Global debt has taken a dramatic turn this year, burgeoning to an eye-watering estimate of $315 trillion, as reported by the International Monetary Fund (IMF). This striking development serves as a testament to increased borrowing for numerous countries around the globe and a staggering indicator of the current state of our international economy.
To fully grasp the implications of this situation, let’s start by examining the genesis of this issue. Prior to the 2008 Financial Crash, the world was already dealing with significant debt. Nevertheless, the event significantly exacerbated the issue, pushing debt into what has been perceived as an unstoppable forward trajectory. The response to the crisis involved the dropping of interest rates and boosting of liquidity by central banks around the world, a strategy intended to stimulate economic growth.
This drive to promote economic activity resulted in corporations, financial institutions, and governments falling into a loaning frenzy, provoking an extraordinary surge in global debt. The international monetary system slashed rates to essentially zero, leading several investors to borrow in order to capitalize on cheap credit.
Fast forward to the present, such actions are having an escalating ripple effect on the economy. With emerging markets and developing economies, including China, accounting for the majority of this increase, the situation has raised eyebrows about the ability of these countries to manage their loans.
As it stands, global debt is now three times larger than the world’s annual economic output – or GDP. This precipitous rise indicates an economic paradox, wherein low-interest rates inspiring increased borrowing also cause a surge in the global debt.
The corporate sector, particularly in the United States, has also seen a significant increase in borrowing. Companies have taken advantage of incredibly low borrowing costs to finance their operations or to invest in growth opportunities. While this can potentially drive economic growth, it also raises concerns about the stability of corporate debt markets in the face of a potential economic downturn.
In addition, countries with high public debt are in uncharted territory. Countries like Italy and Greece have previously dealt with high public debt, and the repercussions were severe, including austerity measures and recession. Increasing public debt might stimulate economic growth in the short term, but the long-term effects are usually detrimental.
Moreover, global debt growth raises concerns about future economic growth. Economists caution that high levels of debt could slow economic development as countries and businesses could potentially have more debt than they can feasibly repay, leading to potential defaults.
The implications of this rising trend in global debt are significant and complex.
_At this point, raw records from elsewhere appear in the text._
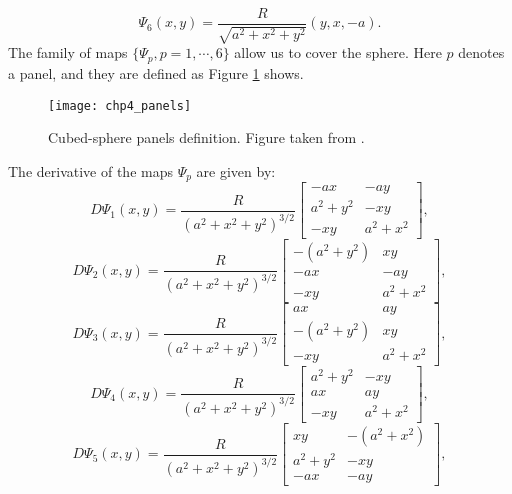 \begin{equation}
	\label{chp3-eqdistant-psi6}
	\Psi_{6}(x,y) = \frac{R}{\sqrt{a^2 + x^2 + y^2}}(y, x, -a).
\end{equation}
The family of maps $\{\Psi_{p}, p = 1, \cdots, 6\}$ allow us to cover the sphere.
Here $p$ denotes a panel, and they are defined as Figure \ref{chp4-panels} shows.
\begin{figure}[!htb]
	\centering
		\texttt{[image: chp4\_panels]}
	\caption{Cubed-sphere panels definition. Figure taken from \citet{ronchi:1996}.\label{chp4-panels}}
\end{figure}
The derivative of the maps $\Psi_p$ are given by:
\begin{equation}
	\label{chp3-eqdistant-dpsi1}
	D\Psi_{1}(x,y) = \frac{R}{{(a^2 + x^2 + y^2)}^{3/2}}
	\begin{bmatrix}
		-ax & -ay \\
	 	 a^2+y^2  & -xy \\
		 -xy  & a^2+x^2
	\end{bmatrix},
\end{equation}
\begin{equation}
	\label{chp3-eqdistant-dpsi2}
	D\Psi_{2}(x,y) = \frac{R}{{(a^2 + x^2 + y^2)}^{3/2}}
	\begin{bmatrix}
		-(a^2+y^2) & xy \\
		 -ax &  -ay \\
		 -xy &  a^2+x^2
	\end{bmatrix},
\end{equation}
\begin{equation}
	\label{chp3-eqdistant-dpsi3}
	D\Psi_{3}(x,y) = \frac{R}{{(a^2 + x^2 + y^2)}^{3/2}}
	\begin{bmatrix}
		 ax &  ay \\
		-(a^2+y^2) & xy \\
		 -xy &  a^2+x^2
	\end{bmatrix},
\end{equation}
\begin{equation}
	\label{chp3-eqdistant-dpsi4}
	D\Psi_{4}(x,y) = \frac{R}{{(a^2 + x^2 + y^2)}^{3/2}}	
	\begin{bmatrix}
		 a^2+y^2 &  -xy \\
		 ax & ay \\
		 -xy &  a^2+x^2
	\end{bmatrix},
\end{equation}
\begin{equation}
	\label{chp3-eqdistant-dpsi5}
	D\Psi_{5}(x,y) = \frac{R}{{(a^2 + x^2 + y^2)}^{3/2}}	
	\begin{bmatrix}
		 xy  & -(a^2+x^2) \\
	 	 a^2+y^2  &  -xy \\
		-ax & -ay
	\end{bmatrix},
\end{equation}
While debt can be a useful tool for countries to invest in stimulating their economy, and corporations leveraging it to capitalize on business opportunities, it also presents a sizeable risk if not managed carefully. As the global economy continues to grapple with this ever-growing debt figure, it highlights the delicate balance that needs to be struck between generating economic activity and maintaining financial stability.
Sources:
Global debt has grown to $315 trillion this year: here’s how we got here. Godzilla Newz. Accessed 2021.
International Monetary Fund (IMF) Reports. Accessed 2021.